Lol, no not a saint but with 5 kids there is no way any of it can be described as dull. Hectic, chaotic, fun, stressfull, expensive, noisy yes but never dull

I wouldn't cook for parents at anytime whether mothers day or not but thats coz I really don't enjoy cooking

Dh would cook for his mum anytime though

fircone · 13/02/2008 09:23

Note to dhs/dps:

Do not go on a weekend away with your mates and return on Sunday afternoon with a tea-towel with "Greetings from Southend" on it.

This was my very first mother's day, and I will NEVER forget it...

UnquietDad · 13/02/2008 09:39

Please note that if you say "Don't make a big fuss" or "Don't get me anything expensive", we will a) not make a big fuss and b) not get you anything expensive.

This is known as Listening and Doing As We Are Told. You have only got yourself to blame if we follow your instructions to the letter.

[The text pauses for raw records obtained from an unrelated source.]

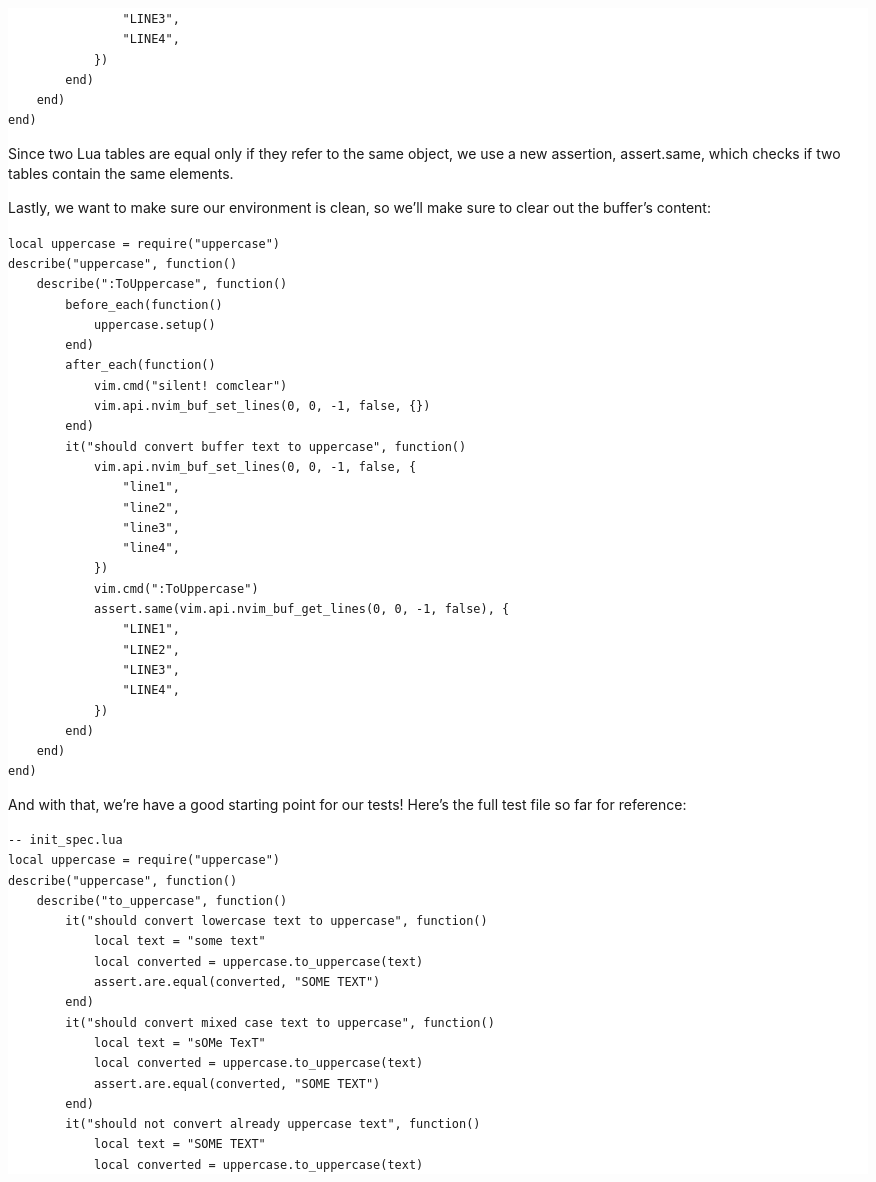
 ```
                "LINE3",
                "LINE4",
            })
        end)
    end)
end)
```

   Since two Lua tables are equal only if they refer to the same
   object, we use a new assertion, assert.same, which checks if
   two tables contain the same elements.

   Lastly, we want to make sure our environment is clean, so
   we’ll make sure to clear out the buffer’s content:

```
local uppercase = require("uppercase")
describe("uppercase", function()
    describe(":ToUppercase", function()
        before_each(function()
            uppercase.setup()
        end)
        after_each(function()
            vim.cmd("silent! comclear")
            vim.api.nvim_buf_set_lines(0, 0, -1, false, {})
        end)
        it("should convert buffer text to uppercase", function()
            vim.api.nvim_buf_set_lines(0, 0, -1, false, {
                "line1",
                "line2",
                "line3",
                "line4",
            })
            vim.cmd(":ToUppercase")
            assert.same(vim.api.nvim_buf_get_lines(0, 0, -1, false), {
                "LINE1",
                "LINE2",
                "LINE3",
                "LINE4",
            })
        end)
    end)
end)
```

   And with that, we’re have a good starting point for our
   tests! Here’s the full test file so far for reference:

```
-- init_spec.lua
local uppercase = require("uppercase")
describe("uppercase", function()
    describe("to_uppercase", function()
        it("should convert lowercase text to uppercase", function()
            local text = "some text"
            local converted = uppercase.to_uppercase(text)
            assert.are.equal(converted, "SOME TEXT")
        end)
        it("should convert mixed case text to uppercase", function()
            local text = "sOMe TexT"
            local converted = uppercase.to_uppercase(text)
            assert.are.equal(converted, "SOME TEXT")
        end)
        it("should not convert already uppercase text", function()
            local text = "SOME TEXT"
            local converted = uppercase.to_uppercase(text)
```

It also shouldn't be about going to your favourite shop with the credit-card. After all, a) it may well be your money being spent as well, if it's a joint account, and b) that sort of thing is for birthdays.

Surely Mother's Day (Mothers' Day? hmmm, one for Pedants' Corner) is about doing/getting/having things you wouldn't normally have, and getting appreciation in ways that money can't necessarily buy.

I think the people who have mentioned home-made cards and the like are on the right lines. Last year the DCs (with quite a bit of help) made DW a Special Mummy book out of a WHS display-book - they put in photos (decorated with various stickers and glitter and so on), artwork they had done, little poems and so on. She said it was the best Mother's Day presen she had ever had. So there.